=== Section Start ===

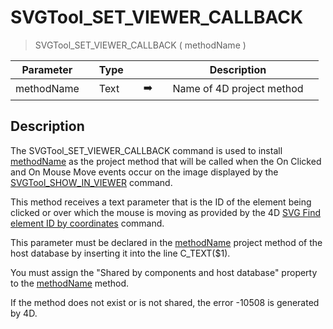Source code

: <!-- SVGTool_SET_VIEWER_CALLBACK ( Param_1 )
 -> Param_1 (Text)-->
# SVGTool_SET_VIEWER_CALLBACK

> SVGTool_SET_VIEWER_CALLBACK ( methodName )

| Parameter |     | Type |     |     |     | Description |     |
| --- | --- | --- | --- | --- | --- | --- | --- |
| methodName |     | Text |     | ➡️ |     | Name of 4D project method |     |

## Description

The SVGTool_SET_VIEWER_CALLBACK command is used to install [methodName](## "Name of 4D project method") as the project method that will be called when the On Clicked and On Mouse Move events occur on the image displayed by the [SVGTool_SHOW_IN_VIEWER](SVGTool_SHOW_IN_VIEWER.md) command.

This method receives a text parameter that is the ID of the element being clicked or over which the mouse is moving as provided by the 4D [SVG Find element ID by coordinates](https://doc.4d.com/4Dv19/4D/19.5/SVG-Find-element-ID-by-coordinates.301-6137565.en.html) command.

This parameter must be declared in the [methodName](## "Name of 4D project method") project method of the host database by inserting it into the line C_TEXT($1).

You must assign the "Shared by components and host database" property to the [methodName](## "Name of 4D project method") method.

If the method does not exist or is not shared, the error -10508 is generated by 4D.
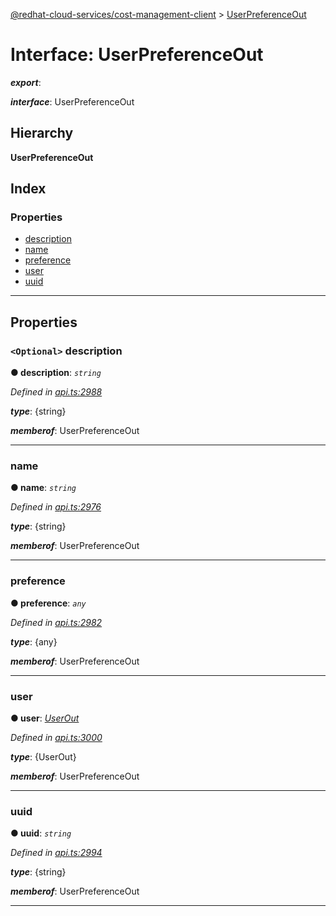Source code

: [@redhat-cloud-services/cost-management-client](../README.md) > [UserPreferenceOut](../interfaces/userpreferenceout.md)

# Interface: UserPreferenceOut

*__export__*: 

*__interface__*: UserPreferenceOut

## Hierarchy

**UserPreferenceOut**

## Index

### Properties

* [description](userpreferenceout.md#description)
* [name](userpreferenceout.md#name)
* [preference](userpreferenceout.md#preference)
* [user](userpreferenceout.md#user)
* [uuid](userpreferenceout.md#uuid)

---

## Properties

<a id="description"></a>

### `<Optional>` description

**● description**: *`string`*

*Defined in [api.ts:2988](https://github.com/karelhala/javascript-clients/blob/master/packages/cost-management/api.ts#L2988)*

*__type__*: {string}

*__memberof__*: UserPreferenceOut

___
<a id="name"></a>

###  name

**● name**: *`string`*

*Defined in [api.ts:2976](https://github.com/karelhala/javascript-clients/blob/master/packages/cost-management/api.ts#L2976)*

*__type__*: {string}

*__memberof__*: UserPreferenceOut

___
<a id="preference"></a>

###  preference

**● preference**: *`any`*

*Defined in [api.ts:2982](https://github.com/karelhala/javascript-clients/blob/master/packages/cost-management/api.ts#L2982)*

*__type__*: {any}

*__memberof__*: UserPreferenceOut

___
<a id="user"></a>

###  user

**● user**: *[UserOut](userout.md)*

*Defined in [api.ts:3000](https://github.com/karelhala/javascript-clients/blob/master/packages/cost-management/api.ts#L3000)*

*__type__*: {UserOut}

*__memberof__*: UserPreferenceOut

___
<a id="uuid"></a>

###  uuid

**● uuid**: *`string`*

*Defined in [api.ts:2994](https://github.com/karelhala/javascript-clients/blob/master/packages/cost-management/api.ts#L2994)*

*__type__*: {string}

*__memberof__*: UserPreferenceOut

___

=== Section End ===

Copy the records above from the first line through the line containing "This method receives", both included, and leave out any pictures.

Source code

: <!-- SVGTool_SET_VIEWER_CALLBACK ( Param_1 )
 -> Param_1 (Text)-->
# SVGTool_SET_VIEWER_CALLBACK

> SVGTool_SET_VIEWER_CALLBACK ( methodName )

| Parameter |     | Type |     |     |     | Description |     |
| --- | --- | --- | --- | --- | --- | --- | --- |
| methodName |     | Text |     | ➡️ |     | Name of 4D project method |     |

## Description

The SVGTool_SET_VIEWER_CALLBACK command is used to install [methodName](## "Name of 4D project method") as the project method that will be called when the On Clicked and On Mouse Move events occur on the image displayed by the [SVGTool_SHOW_IN_VIEWER](SVGTool_SHOW_IN_VIEWER.md) command.

This method receives a text parameter that is the ID of the element being clicked or over which the mouse is moving as provided by the 4D [SVG Find element ID by coordinates](https://doc.4d.com/4Dv19/4D/19.5/SVG-Find-element-ID-by-coordinates.301-6137565.en.html) command.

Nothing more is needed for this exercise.